WHAT IS BEING ASKED | Transcribe the following records in full, exactly as shown.

RAW DATA |
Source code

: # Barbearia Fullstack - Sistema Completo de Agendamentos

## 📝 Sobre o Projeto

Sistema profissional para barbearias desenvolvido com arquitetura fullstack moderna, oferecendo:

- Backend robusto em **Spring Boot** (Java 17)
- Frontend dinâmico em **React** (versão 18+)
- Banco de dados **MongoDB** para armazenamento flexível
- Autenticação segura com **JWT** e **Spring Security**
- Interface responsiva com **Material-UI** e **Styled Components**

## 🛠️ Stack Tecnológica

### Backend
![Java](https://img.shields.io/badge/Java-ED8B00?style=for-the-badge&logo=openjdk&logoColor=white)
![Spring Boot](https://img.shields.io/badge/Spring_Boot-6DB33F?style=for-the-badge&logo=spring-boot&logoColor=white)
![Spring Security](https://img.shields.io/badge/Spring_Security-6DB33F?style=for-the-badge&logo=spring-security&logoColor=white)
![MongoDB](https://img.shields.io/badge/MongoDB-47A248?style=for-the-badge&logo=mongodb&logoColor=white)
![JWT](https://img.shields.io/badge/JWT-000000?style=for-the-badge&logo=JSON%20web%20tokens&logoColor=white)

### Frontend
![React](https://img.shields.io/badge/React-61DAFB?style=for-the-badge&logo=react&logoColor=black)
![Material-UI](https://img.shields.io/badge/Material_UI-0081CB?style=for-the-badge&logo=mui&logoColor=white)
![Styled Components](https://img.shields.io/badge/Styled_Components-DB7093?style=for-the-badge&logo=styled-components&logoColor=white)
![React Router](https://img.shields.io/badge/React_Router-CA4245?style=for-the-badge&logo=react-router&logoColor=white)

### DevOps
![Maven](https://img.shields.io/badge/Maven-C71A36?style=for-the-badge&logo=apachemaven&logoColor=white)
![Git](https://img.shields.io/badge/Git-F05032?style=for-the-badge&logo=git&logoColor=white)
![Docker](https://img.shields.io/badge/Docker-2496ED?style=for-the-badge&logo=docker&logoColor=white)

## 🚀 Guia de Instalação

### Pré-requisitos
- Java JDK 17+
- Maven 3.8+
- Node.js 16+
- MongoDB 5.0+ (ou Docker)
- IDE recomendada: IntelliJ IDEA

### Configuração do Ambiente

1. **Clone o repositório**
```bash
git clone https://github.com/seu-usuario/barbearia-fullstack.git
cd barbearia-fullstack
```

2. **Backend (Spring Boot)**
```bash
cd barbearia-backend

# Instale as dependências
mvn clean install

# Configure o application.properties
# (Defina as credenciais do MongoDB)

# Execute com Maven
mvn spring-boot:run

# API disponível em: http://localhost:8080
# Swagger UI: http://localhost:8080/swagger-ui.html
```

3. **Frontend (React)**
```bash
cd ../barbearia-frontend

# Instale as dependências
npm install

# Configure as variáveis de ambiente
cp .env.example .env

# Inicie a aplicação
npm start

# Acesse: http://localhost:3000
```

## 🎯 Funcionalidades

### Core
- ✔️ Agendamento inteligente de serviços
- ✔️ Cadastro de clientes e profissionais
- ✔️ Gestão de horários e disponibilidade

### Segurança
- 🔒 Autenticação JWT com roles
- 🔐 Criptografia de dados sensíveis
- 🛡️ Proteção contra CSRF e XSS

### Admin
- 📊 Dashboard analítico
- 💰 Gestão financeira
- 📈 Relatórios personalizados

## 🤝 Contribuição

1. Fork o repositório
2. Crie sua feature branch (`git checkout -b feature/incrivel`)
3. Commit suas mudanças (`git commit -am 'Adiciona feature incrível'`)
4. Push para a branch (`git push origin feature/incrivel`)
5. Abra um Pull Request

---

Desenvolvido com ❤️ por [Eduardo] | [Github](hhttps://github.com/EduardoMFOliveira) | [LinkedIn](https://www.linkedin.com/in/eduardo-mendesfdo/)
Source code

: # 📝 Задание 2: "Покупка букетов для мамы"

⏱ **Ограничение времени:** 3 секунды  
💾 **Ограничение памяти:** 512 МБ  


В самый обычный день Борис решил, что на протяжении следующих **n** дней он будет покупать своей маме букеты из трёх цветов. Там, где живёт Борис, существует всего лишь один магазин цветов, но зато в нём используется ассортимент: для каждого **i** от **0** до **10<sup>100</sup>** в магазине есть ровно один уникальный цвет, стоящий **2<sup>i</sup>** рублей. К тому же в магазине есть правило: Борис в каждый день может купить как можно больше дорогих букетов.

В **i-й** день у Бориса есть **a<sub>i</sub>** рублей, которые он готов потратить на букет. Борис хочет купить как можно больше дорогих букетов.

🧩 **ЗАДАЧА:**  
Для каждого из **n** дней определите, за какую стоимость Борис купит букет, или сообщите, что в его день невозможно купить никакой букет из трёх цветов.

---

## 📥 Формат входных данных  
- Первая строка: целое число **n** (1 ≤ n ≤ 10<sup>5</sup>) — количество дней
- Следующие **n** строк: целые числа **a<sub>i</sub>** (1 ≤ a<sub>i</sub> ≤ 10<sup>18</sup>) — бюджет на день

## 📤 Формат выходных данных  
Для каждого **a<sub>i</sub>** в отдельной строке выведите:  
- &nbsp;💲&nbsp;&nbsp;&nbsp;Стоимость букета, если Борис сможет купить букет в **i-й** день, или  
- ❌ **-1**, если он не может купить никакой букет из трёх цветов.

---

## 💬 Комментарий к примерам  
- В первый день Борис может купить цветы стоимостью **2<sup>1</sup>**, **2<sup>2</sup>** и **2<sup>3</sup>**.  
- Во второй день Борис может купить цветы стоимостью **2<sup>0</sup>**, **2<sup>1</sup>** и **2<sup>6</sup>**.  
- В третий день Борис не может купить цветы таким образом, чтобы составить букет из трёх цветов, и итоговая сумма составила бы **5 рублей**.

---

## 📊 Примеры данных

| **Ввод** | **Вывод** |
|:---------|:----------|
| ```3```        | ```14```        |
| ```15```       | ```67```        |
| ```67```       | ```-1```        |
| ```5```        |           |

OUTPUT BELOW |
Source code

: # Barbearia Fullstack - Sistema Completo de Agendamentos

## 📝 Sobre o Projeto

Sistema profissional para barbearias desenvolvido com arquitetura fullstack moderna, oferecendo:

- Backend robusto em **Spring Boot** (Java 17)
- Frontend dinâmico em **React** (versão 18+)
- Banco de dados **MongoDB** para armazenamento flexível
- Autenticação segura com **JWT** e **Spring Security**
- Interface responsiva com **Material-UI** e **Styled Components**

## 🛠️ Stack Tecnológica

### Backend
![Java](https://img.shields.io/badge/Java-ED8B00?style=for-the-badge&logo=openjdk&logoColor=white)
![Spring Boot](https://img.shields.io/badge/Spring_Boot-6DB33F?style=for-the-badge&logo=spring-boot&logoColor=white)
![Spring Security](https://img.shields.io/badge/Spring_Security-6DB33F?style=for-the-badge&logo=spring-security&logoColor=white)
![MongoDB](https://img.shields.io/badge/MongoDB-47A248?style=for-the-badge&logo=mongodb&logoColor=white)
![JWT](https://img.shields.io/badge/JWT-000000?style=for-the-badge&logo=JSON%20web%20tokens&logoColor=white)

### Frontend
![React](https://img.shields.io/badge/React-61DAFB?style=for-the-badge&logo=react&logoColor=black)
![Material-UI](https://img.shields.io/badge/Material_UI-0081CB?style=for-the-badge&logo=mui&logoColor=white)
![Styled Components](https://img.shields.io/badge/Styled_Components-DB7093?style=for-the-badge&logo=styled-components&logoColor=white)
![React Router](https://img.shields.io/badge/React_Router-CA4245?style=for-the-badge&logo=react-router&logoColor=white)

### DevOps
![Maven](https://img.shields.io/badge/Maven-C71A36?style=for-the-badge&logo=apachemaven&logoColor=white)
![Git](https://img.shields.io/badge/Git-F05032?style=for-the-badge&logo=git&logoColor=white)
![Docker](https://img.shields.io/badge/Docker-2496ED?style=for-the-badge&logo=docker&logoColor=white)

## 🚀 Guia de Instalação

### Pré-requisitos
- Java JDK 17+
- Maven 3.8+
- Node.js 16+
- MongoDB 5.0+ (ou Docker)
- IDE recomendada: IntelliJ IDEA

### Configuração do Ambiente

1. **Clone o repositório**
```bash
git clone https://github.com/seu-usuario/barbearia-fullstack.git
cd barbearia-fullstack
```

2. **Backend (Spring Boot)**
```bash
cd barbearia-backend

# Instale as dependências
mvn clean install

# Configure o application.properties
# (Defina as credenciais do MongoDB)

# Execute com Maven
mvn spring-boot:run

# API disponível em: http://localhost:8080
# Swagger UI: http://localhost:8080/swagger-ui.html
```

3. **Frontend (React)**
```bash
cd ../barbearia-frontend

# Instale as dependências
npm install

# Configure as variáveis de ambiente
cp .env.example .env

# Inicie a aplicação
npm start

# Acesse: http://localhost:3000
```

## 🎯 Funcionalidades

### Core
- ✔️ Agendamento inteligente de serviços
- ✔️ Cadastro de clientes e profissionais
- ✔️ Gestão de horários e disponibilidade

### Segurança
- 🔒 Autenticação JWT com roles
- 🔐 Criptografia de dados sensíveis
- 🛡️ Proteção contra CSRF e XSS

### Admin
- 📊 Dashboard analítico
- 💰 Gestão financeira
- 📈 Relatórios personalizados

## 🤝 Contribuição

1. Fork o repositório
2. Crie sua feature branch (`git checkout -b feature/incrivel`)
3. Commit suas mudanças (`git commit -am 'Adiciona feature incrível'`)
4. Push para a branch (`git push origin feature/incrivel`)
5. Abra um Pull Request

---

Desenvolvido com ❤️ por [Eduardo] | [Github](hhttps://github.com/EduardoMFOliveira) | [LinkedIn](https://www.linkedin.com/in/eduardo-mendesfdo/)
Source code

: # 📝 Задание 2: "Покупка букетов для мамы"

⏱ **Ограничение времени:** 3 секунды  
💾 **Ограничение памяти:** 512 МБ  


В самый обычный день Борис решил, что на протяжении следующих **n** дней он будет покупать своей маме букеты из трёх цветов. Там, где живёт Борис, существует всего лишь один магазин цветов, но зато в нём используется ассортимент: для каждого **i** от **0** до **10<sup>100</sup>** в магазине есть ровно один уникальный цвет, стоящий **2<sup>i</sup>** рублей. К тому же в магазине есть правило: Борис в каждый день может купить как можно больше дорогих букетов.

В **i-й** день у Бориса есть **a<sub>i</sub>** рублей, которые он готов потратить на букет. Борис хочет купить как можно больше дорогих букетов.

🧩 **ЗАДАЧА:**  
Для каждого из **n** дней определите, за какую стоимость Борис купит букет, или сообщите, что в его день невозможно купить никакой букет из трёх цветов.

---

## 📥 Формат входных данных  
- Первая строка: целое число **n** (1 ≤ n ≤ 10<sup>5</sup>) — количество дней
- Следующие **n** строк: целые числа **a<sub>i</sub>** (1 ≤ a<sub>i</sub> ≤ 10<sup>18</sup>) — бюджет на день

## 📤 Формат выходных данных  
Для каждого **a<sub>i</sub>** в отдельной строке выведите:  
- &nbsp;💲&nbsp;&nbsp;&nbsp;Стоимость букета, если Борис сможет купить букет в **i-й** день, или  
- ❌ **-1**, если он не может купить никакой букет из трёх цветов.

---

## 💬 Комментарий к примерам  
- В первый день Борис может купить цветы стоимостью **2<sup>1</sup>**, **2<sup>2</sup>** и **2<sup>3</sup>**.  
- Во второй день Борис может купить цветы стоимостью **2<sup>0</sup>**, **2<sup>1</sup>** и **2<sup>6</sup>**.  
- В третий день Борис не может купить цветы таким образом, чтобы составить букет из трёх цветов, и итоговая сумма составила бы **5 рублей**.

---

## 📊 Примеры данных

| **Ввод** | **Вывод** |
|:---------|:----------|
| ```3```        | ```14```        |
| ```15```       | ```67```        |
| ```67```       | ```-1```        |
| ```5```        |           |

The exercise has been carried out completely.